## Aim of the exercise
Of all the entries below, only the lines from the one with "There exists a" up to and including the one with "We want to show" are to be duplicated exactly.

(Entries taken from a collection)
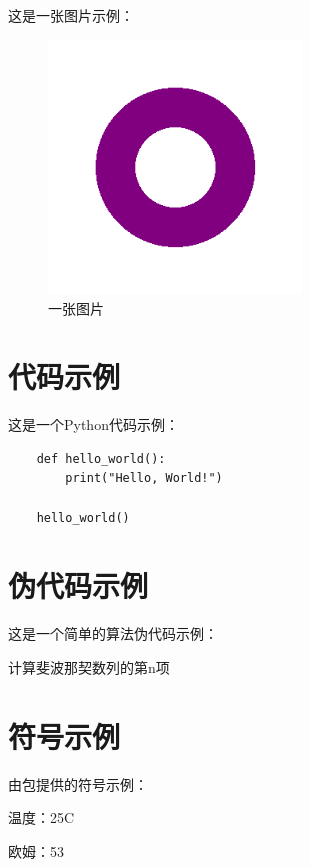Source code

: \documentclass{ranarticle}
\begin{document}
这是一张图片示例：

\begin{figure}[htbp]
    \centering
    \includegraphics[width=0.6\textwidth]{assets/example.png}
    \caption{一张图片}
\end{figure}

\section{代码示例}

这是一个Python代码示例：

\begin{verbatim}
    def hello_world():
        print("Hello, World!")

    hello_world()
\end{verbatim}

\section{伪代码示例}

这是一个简单的算法伪代码示例：

\begin{algorithm}[H]
    \caption{计算斐波那契数列的第n项}
\end{algorithm}

\section{符号示例}

由包提供的符号示例：

温度：25\degree C

欧姆：53 \ohm
\end{document}
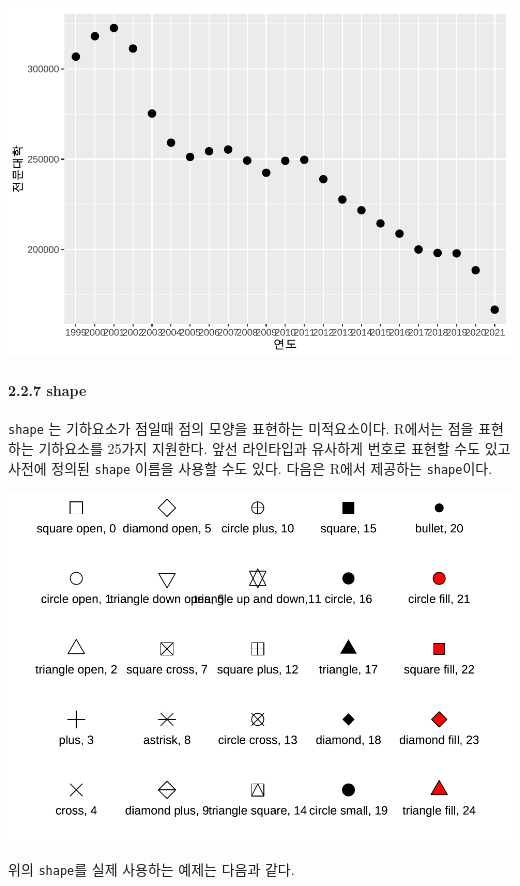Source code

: \documentclass[
]{article}
\begin{document}
\includegraphics{chap3_files/figure-latex/unnamed-chunk-13-2.pdf}

\hypertarget{shape}{%
\paragraph{2.2.7 shape}\label{shape}}

\texttt{shape} 는 기하요소가 점일때 점의 모양을 표현하는 미적요소이다. R에서는 점을 표현하는 기하요소를 25가지 지원한다. 앞선 라인타입과 유사하게 번호로 표현할 수도 있고 사전에 정의된 \texttt{shape} 이름을 사용할 수도 있다. 다음은 R에서 제공하는 \texttt{shape}이다.

\includegraphics{chap3_files/figure-latex/unnamed-chunk-14-1.pdf}

위의 \texttt{shape}를 실제 사용하는 예제는 다음과 같다.
\end{document}
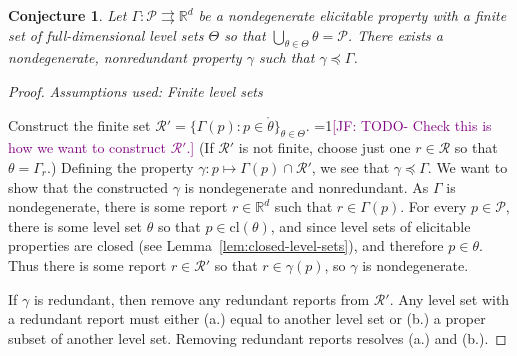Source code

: \documentclass[12pt]{article}
\newcommand{\Comments}{1}
\newcommand{\mynote}[2]{\ifnum\Comments=1\textcolor{#1}{#2}\fi}
\newcommand{\jessie}[1]{\mynote{purple}{[JF: #1]}}
\newcommand{\reals}{\mathbb{R}}
\renewcommand{\P}{\mathcal{P}}
\newcommand{\R}{\mathcal{R}}
\newcommand{\inter}[1]{\mathring{#1}}%
\newcommand{\cl}[1]{\text{cl}(#1)}
\newcommand{\toto}{\rightrightarrows}
\newcommand{\card}{\textbf{card}}
\newtheorem{conjecture}{Conjecture}
\begin{document}
\begin{conjecture}\label{conj:gam-prime-exists}
	Let $\Gamma:\P \toto \reals^d$ be a nondegenerate elicitable property with a finite set of full-dimensional level sets $\Theta$ so that $\bigcup_{\theta \in \Theta}\theta = \P$.
	There exists a nondegenerate, nonredundant property $\gamma$ such that $\gamma \preceq \Gamma$. 
\end{conjecture}
\begin{proof}
\emph{Assumptions used: Finite level sets}

	
	Construct the finite set $\R' = \{\Gamma(p) : p \in \inter{\theta} \}_{\theta \in \Theta}$. \jessie{TODO- Check this is how we want to construct $\R'$.}
	(If $\R'$ is not finite, choose just one $r \in \R$ so that $\theta = \Gamma_r$.)
	Defining the property $\gamma : p \mapsto \Gamma(p) \cap \R'$, we see that $\gamma \preceq \Gamma$.
	We want to show that the constructed $\gamma$ is nondegenerate and nonredundant.
	As $\Gamma$ is nondegenerate, there is some report $r \in \reals^d$ such that $r \in \Gamma(p)$.
	For every $p \in \P$, there is some level set $\theta$ so that $p \in \cl{\theta}$, and since level sets of elicitable properties are closed (see Lemma~\ref{lem:closed-level-sets}), and therefore $p \in \theta$.
	Thus there is some report $r \in \R'$ so that $r \in \gamma(p)$, so $\gamma$ is nondegenerate.

	If $\gamma$ is redundant, then remove any redundant reports from $\R'$.
	Any level set with a redundant report must either (a.) equal to another level set or (b.) a proper subset of another level set. %
	Removing redundant reports resolves (a.) and (b.).
	

\end{proof}
\end{document}
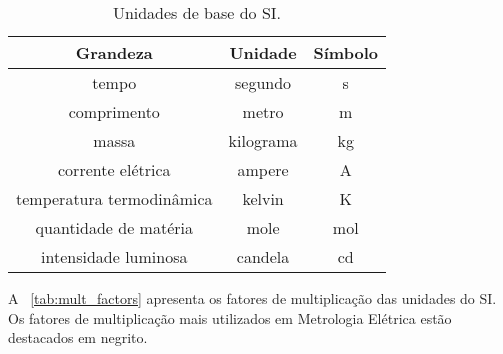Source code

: \documentclass{book}
\begin{document}
\begin{table}[!ht]
\centering
\caption{Unidades de base do SI.}
\begin{tabular}{ccc}
  \toprule[.8pt]
  Grandeza & Unidade & Símbolo \\
  \midrule[.5pt]
  tempo & segundo & s \\
  comprimento & metro & m \\
  massa & kilograma & kg \\
  corrente elétrica & ampere & A \\
  temperatura termodinâmica & kelvin & K \\
  quantidade de matéria & mole & mol \\
  intensidade luminosa & candela & cd \\
  \bottomrule[.8pt]
\end{tabular}
\label{tab:si_base}
\end{table}





A \tablename~\ref{tab:mult_factors} apresenta os fatores de multiplicação das unidades do SI. Os fatores de multiplicação mais utilizados em Metrologia Elétrica estão destacados em negrito.
\end{document}
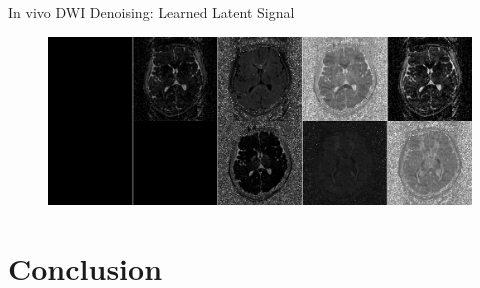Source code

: \documentclass[hyperref={colorlinks=true,linkcolor=blue}, aspectratio=169]{beamer}
\begin{document}
	\begin{frame}{In vivo DWI Denoising: Learned Latent Signal}
		\begin{figure}
			\includegraphics[width=\textwidth]{figures/MUSE_train_DAE_Latent10_Depth04_epoch0100_latent.png}
		\end{figure}
	\end{frame}

	\section{Conclusion}
	
\end{document}
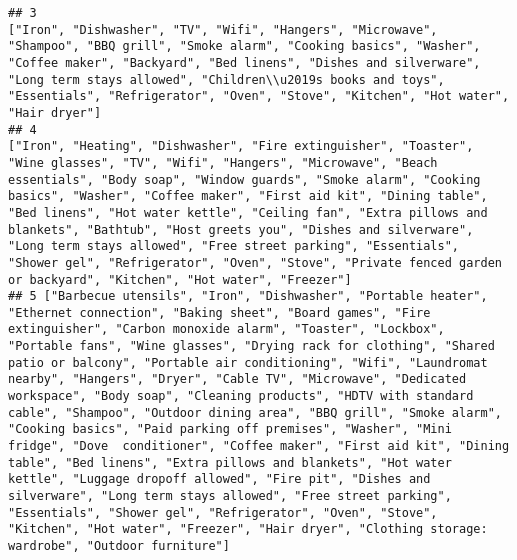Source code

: \documentclass[
]{article}
\begin{document}
\begin{verbatim}
## 3                                                                                                                                                                                                                                                                                                                                                                                                                                                                                                                                                                                                                                                                                       ["Iron", "Dishwasher", "TV", "Wifi", "Hangers", "Microwave", "Shampoo", "BBQ grill", "Smoke alarm", "Cooking basics", "Washer", "Coffee maker", "Backyard", "Bed linens", "Dishes and silverware", "Long term stays allowed", "Children\\u2019s books and toys", "Essentials", "Refrigerator", "Oven", "Stove", "Kitchen", "Hot water", "Hair dryer"]
## 4                                                                                                                                                                                                                                                                                                                                                                                                                                          ["Iron", "Heating", "Dishwasher", "Fire extinguisher", "Toaster", "Wine glasses", "TV", "Wifi", "Hangers", "Microwave", "Beach essentials", "Body soap", "Window guards", "Smoke alarm", "Cooking basics", "Washer", "Coffee maker", "First aid kit", "Dining table", "Bed linens", "Hot water kettle", "Ceiling fan", "Extra pillows and blankets", "Bathtub", "Host greets you", "Dishes and silverware", "Long term stays allowed", "Free street parking", "Essentials", "Shower gel", "Refrigerator", "Oven", "Stove", "Private fenced garden or backyard", "Kitchen", "Hot water", "Freezer"]
## 5 ["Barbecue utensils", "Iron", "Dishwasher", "Portable heater", "Ethernet connection", "Baking sheet", "Board games", "Fire extinguisher", "Carbon monoxide alarm", "Toaster", "Lockbox", "Portable fans", "Wine glasses", "Drying rack for clothing", "Shared patio or balcony", "Portable air conditioning", "Wifi", "Laundromat nearby", "Hangers", "Dryer", "Cable TV", "Microwave", "Dedicated workspace", "Body soap", "Cleaning products", "HDTV with standard cable", "Shampoo", "Outdoor dining area", "BBQ grill", "Smoke alarm", "Cooking basics", "Paid parking off premises", "Washer", "Mini fridge", "Dove  conditioner", "Coffee maker", "First aid kit", "Dining table", "Bed linens", "Extra pillows and blankets", "Hot water kettle", "Luggage dropoff allowed", "Fire pit", "Dishes and silverware", "Long term stays allowed", "Free street parking", "Essentials", "Shower gel", "Refrigerator", "Oven", "Stove", "Kitchen", "Hot water", "Freezer", "Hair dryer", "Clothing storage: wardrobe", "Outdoor furniture"]

\end{verbatim}
\end{document}
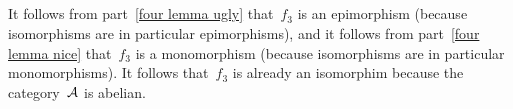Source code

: \subsection{}

It follows from part~\ref{four lemma ugly} that~$f_3$ is an epimorphism (because isomorphisms are in particular epimorphisms), and it follows from part~\ref{four lemma nice} that~$f_3$ is a monomorphism (because isomorphisms are in particular monomorphisms).
It follows that~$f_3$ is already an isomorphim because the category~$\mathcal{A}$ is abelian.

## Solved exercise
	There exists a nondegenerate, nonredundant property $\gamma$ such that $\gamma \preceq \Gamma$. 
\end{conjecture}
\begin{proof}
\emph{Assumptions used: Finite level sets}

	
	Construct the finite set $\R' = \{\Gamma(p) : p \in \inter{\theta} \}_{\theta \in \Theta}$. \jessie{TODO- Check this is how we want to construct $\R'$.}
	(If $\R'$ is not finite, choose just one $r \in \R$ so that $\theta = \Gamma_r$.)
	Defining the property $\gamma : p \mapsto \Gamma(p) \cap \R'$, we see that $\gamma \preceq \Gamma$.
	We want to show that the constructed $\gamma$ is nondegenerate and nonredundant.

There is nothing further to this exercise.